Work request ::
For each line in the data below that has the word "referrer", copy that line.

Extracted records
-*-
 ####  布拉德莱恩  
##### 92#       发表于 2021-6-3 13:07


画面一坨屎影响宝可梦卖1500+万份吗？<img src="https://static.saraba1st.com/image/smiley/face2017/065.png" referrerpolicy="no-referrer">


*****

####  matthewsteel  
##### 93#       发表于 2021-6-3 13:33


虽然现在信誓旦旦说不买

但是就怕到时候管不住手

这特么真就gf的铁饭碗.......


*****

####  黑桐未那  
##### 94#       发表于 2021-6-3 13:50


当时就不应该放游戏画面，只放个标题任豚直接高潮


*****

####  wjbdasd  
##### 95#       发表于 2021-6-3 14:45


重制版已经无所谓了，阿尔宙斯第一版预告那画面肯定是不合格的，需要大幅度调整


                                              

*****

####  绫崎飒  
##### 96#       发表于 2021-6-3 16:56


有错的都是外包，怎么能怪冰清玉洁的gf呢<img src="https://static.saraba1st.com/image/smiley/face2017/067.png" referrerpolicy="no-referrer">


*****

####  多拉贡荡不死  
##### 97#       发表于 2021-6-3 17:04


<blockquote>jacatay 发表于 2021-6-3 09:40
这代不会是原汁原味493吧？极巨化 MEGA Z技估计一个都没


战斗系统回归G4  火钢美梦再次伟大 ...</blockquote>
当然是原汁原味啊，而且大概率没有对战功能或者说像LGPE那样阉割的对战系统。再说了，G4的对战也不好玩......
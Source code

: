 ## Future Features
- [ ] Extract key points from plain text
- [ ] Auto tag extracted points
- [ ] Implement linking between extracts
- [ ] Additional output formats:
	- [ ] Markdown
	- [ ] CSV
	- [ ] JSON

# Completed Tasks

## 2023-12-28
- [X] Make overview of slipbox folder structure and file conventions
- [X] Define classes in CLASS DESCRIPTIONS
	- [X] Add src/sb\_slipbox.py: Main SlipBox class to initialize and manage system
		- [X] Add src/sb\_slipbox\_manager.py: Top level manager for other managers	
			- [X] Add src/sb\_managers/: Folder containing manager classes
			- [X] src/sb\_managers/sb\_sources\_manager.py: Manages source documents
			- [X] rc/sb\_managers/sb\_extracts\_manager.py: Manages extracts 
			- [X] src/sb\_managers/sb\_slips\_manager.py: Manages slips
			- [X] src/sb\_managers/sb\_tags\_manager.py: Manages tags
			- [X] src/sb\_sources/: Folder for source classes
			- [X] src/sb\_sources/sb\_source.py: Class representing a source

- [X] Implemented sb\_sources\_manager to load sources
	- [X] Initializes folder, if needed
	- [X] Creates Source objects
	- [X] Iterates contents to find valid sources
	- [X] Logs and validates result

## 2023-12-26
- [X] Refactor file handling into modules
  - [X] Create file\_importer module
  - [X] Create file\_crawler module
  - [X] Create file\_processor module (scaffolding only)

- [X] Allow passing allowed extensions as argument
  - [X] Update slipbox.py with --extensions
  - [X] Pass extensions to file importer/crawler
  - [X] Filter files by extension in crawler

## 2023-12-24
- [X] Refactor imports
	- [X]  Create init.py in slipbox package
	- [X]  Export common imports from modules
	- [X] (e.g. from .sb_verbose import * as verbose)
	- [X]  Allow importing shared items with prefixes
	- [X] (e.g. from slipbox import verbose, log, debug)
-*-
Task result ::
画面一坨屎影响宝可梦卖1500+万份吗？<img src="https://static.saraba1st.com/image/smiley/face2017/065.png" referrerpolicy="no-referrer">
有错的都是外包，怎么能怪冰清玉洁的gf呢<img src="https://static.saraba1st.com/image/smiley/face2017/067.png" referrerpolicy="no-referrer">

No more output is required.